And then, almost as quickly as it had inflated, the green bubble burst. Between January 2008 and January 2009, the percentage of Americans who told the Pew Research Center for the People and the Press that the environment was a “top priority” dropped from 56 percent to 41 percent. While surveys have long showed that enthusiasm for all things green is greatest among well-educated liberals, the new polling results were sobering. For the first time in a quarter century, more Americans told Gallup in March that they would prioritize economic growth “even if the environment suffers to some extent” than said they would prioritize environmental protection “even at the risk of curbing economic growth.” Soon thereafter, Shell announced it would halt its investments in solar and wind power.
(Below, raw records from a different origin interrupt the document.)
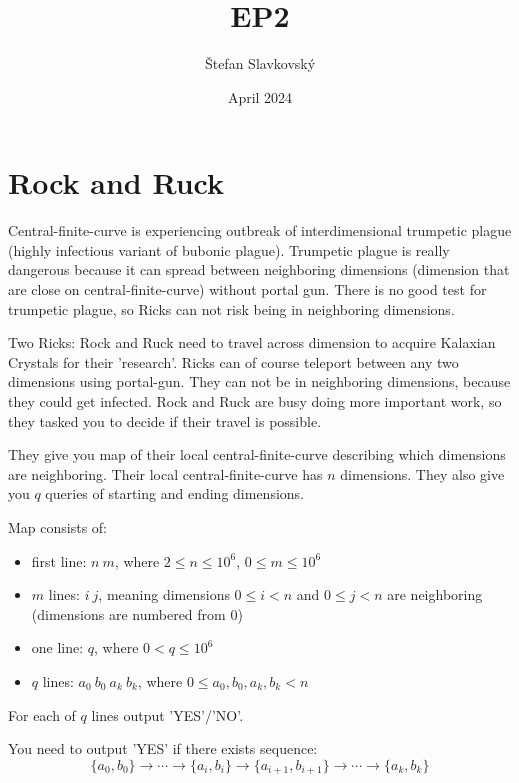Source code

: \documentclass{article}
\title{EP2}
\author{Štefan Slavkovský}
\date{April 2024}
\begin{document}
\maketitle
{
    \centering
    \section*{Rock and Ruck}
    \par
}

Central-finite-curve is experiencing outbreak
of interdimensional trumpetic plague (highly infectious variant of bubonic plague).
Trumpetic plague is really dangerous because it can spread between neighboring dimensions
(dimension that are close on central-finite-curve) without portal gun.
There is no good test for trumpetic plague, so Ricks can
not risk being in neighboring dimensions.

Two Ricks: Rock and Ruck need to travel across dimension
to acquire Kalaxian Crystals for their 'research'. Ricks can
of course teleport between any two dimensions using portal-gun. They can not be in neighboring dimensions, because they could get infected.
Rock and Ruck are busy doing more important work, so they tasked you to decide if their travel is possible.

They give you map of their local central-finite-curve describing which dimensions are neighboring. Their local central-finite-curve has $n$ dimensions.
They also give you $q$ queries of starting and ending dimensions.

Map consists of:
\begin{itemize}
    \item first line: $n~m$, where $2 \leqslant n \leqslant 10^6$, $0 \leqslant m \leqslant 10^6$
    \item $m$ lines: $i~j$, meaning dimensions $0 \leqslant i < n$ and $0 \leqslant j < n$ are neighboring (dimensions are numbered from 0)
    \item one line: $q$, where $0 < q \leqslant 10^6$
    \item $q$ lines: $a_0~b_0~a_k~b_k$, where $0 \leqslant a_0, b_0, a_k, b_k < n$
\end{itemize}

For each of $q$ lines output 'YES'/'NO'.

You need to output 'YES' if there exists sequence:
\begin{equation*}
    \{a_0, b_0\} \to
    \cdots \to
    \{a_i, b_i\} \to
    \{a_{i+1}, b_{i+1}\} \to
    \cdots \to
    \{a_k, b_k\}
\end{equation*}
\end{document}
Policymakers took note. As gas prices continued their upward trajectory, climate legislation to cap carbon emissions garnered less support in the U.S. Senate last summer than it had in 2003 and 2005. Confronted by chants of “Drill, baby, drill,” Senate and House Democrats, led by candidate Barack Obama, embraced offshore oil exploration, reversing nearly a quarter-century of opposition. When it came time to justify stimulus investments in energy efficiency and renewables, the president did so in the name of job creation, not polar bears. And, last month, after floating the idea of forcing cap-and- trade legislation through Congress as part of the budget, the White House quickly backed down in the face of opposition from Senate Democrats, especially those from the hard-hit Midwest.
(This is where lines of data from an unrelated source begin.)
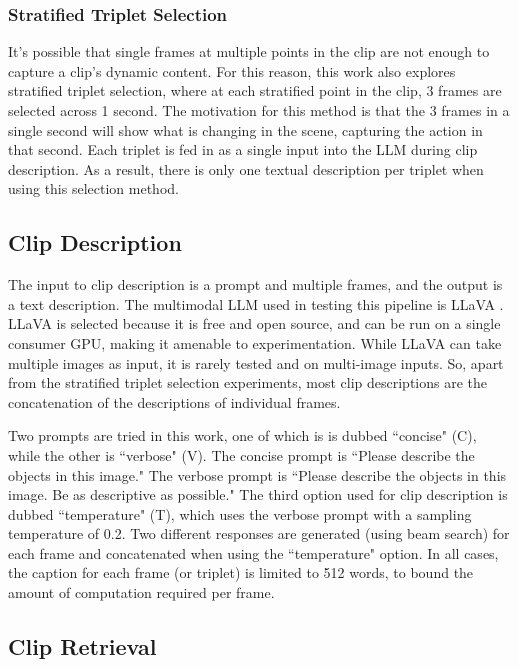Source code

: \subsubsection{Stratified Triplet Selection}
It's possible that single frames at multiple points in the clip are not enough to capture a clip's dynamic content.
For this reason, this work also explores stratified triplet selection, where at each stratified point in the clip, 3 frames are selected across 1 second.
The motivation for this method is that the 3 frames in a single second will show what is changing in the scene, capturing the action in that second.
Each triplet is fed in as a single input into the LLM during clip description.
As a result, there is only one textual description per triplet when using this selection method.

\subsection{Clip Description}

The input to clip description is a prompt and multiple frames, and the output is a text description.
The multimodal LLM used in testing this pipeline is LLaVA \cite{llava}.
LLaVA is selected because it is free and open source, and can be run on a single consumer GPU, making it amenable to experimentation.
While LLaVA can take multiple images as input, it is rarely tested and on multi-image inputs.
So, apart from the stratified triplet selection experiments, most clip descriptions are the concatenation of the descriptions of individual frames.

Two prompts are tried in this work, one of which is is dubbed ``concise" (C), while the other is ``verbose" (V).
The concise prompt is ``Please describe the objects in this image."
The verbose prompt is ``Please describe the objects in this image. Be as descriptive as possible."
The third option used for clip description is dubbed ``temperature" (T), which uses the verbose prompt with a sampling temperature of 0.2. 
Two different responses are generated (using beam search) for each frame and concatenated when using the ``temperature" option.
In all cases, the caption for each frame (or triplet) is limited to 512 words, to bound the amount of computation required per frame.

\subsection{Clip Retrieval}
Today, Beavan and others pitch green lifestyles as thrifty ways to make ends meet in a difficult economy. And, no doubt, many Americans are seeking out some form of (in)voluntary simplicity in response to the financial crisis. But making virtue of necessity is not the same as making necessity of virtue. Whatever romanticized vision of a simpler life that might have existed a year or two ago has largely been replaced by a fearful vision of a life of poverty or, at least, greater insecurity. Today, the Times and other newspapers run stories about how Americans are coping with their economic, not ecological, anxieties.
Of course, environmentalism itself has not disappeared. Earth Day was celebrated last week, magazines and marketers continue to use green to sell to upscale audiences, and legislation to cap carbon emissions, albeit heavily watered-down, could still pass Congress. But the cultural moment marked by the ubiquity of green self-help, apocalypse talk, and cheery utopianism has passed. It is tempting to reduce this retrenchment to economic pressures alone, with concrete short-term concerns trumping more abstract worries about the future. But a closer look at the causes of the green bubble reveals a more complicated story, not just about the nature of environmentalism but about modern American life itself.
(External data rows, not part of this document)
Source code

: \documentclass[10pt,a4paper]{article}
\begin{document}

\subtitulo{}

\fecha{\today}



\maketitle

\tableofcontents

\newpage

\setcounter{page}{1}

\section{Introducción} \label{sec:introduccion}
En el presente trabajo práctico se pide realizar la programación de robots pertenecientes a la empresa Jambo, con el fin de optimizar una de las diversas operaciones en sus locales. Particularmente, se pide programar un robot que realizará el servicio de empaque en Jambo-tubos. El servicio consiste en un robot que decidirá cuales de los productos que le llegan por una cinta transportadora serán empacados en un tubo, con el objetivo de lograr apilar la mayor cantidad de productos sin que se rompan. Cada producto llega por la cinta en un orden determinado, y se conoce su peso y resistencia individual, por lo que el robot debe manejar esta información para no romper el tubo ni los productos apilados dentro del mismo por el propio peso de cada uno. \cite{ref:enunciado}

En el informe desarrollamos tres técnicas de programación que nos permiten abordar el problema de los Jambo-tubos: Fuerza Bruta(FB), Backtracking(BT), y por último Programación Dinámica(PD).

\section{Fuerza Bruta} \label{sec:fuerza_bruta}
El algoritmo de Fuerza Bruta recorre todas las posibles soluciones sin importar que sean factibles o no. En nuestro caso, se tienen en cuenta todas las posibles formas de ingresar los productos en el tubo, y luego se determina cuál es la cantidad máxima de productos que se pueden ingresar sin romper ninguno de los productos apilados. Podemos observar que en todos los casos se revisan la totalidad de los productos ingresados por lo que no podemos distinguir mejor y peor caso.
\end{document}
THIS ISN'T THE first time an eco-bubble has inflated and then burst. In fact, the modern environmental movement was born in a bubble. In 1969, an industrial pollution fire on the Cuyahoga River in Cleveland, Ohio, generated national publicity and outrage. The first photographs of Earth in its entirety transmitted from outer space were received as signs of a new ecological consciousness. The first Earth Day was held in 1970, and, over the next three years, Congress passed and (a Republican) President Nixon signed into law sweeping environmental statutes.
But, in 1973, soaring oil prices pushed the country into recession. By the time Jimmy Carter suggested, a few years later, that profligate American lifestyles were partly to blame, the public reacted with resentment and ridicule. Three years later, Ronald Reagan was tearing Carter’s solar panels from the White House and blaming trees for pollution.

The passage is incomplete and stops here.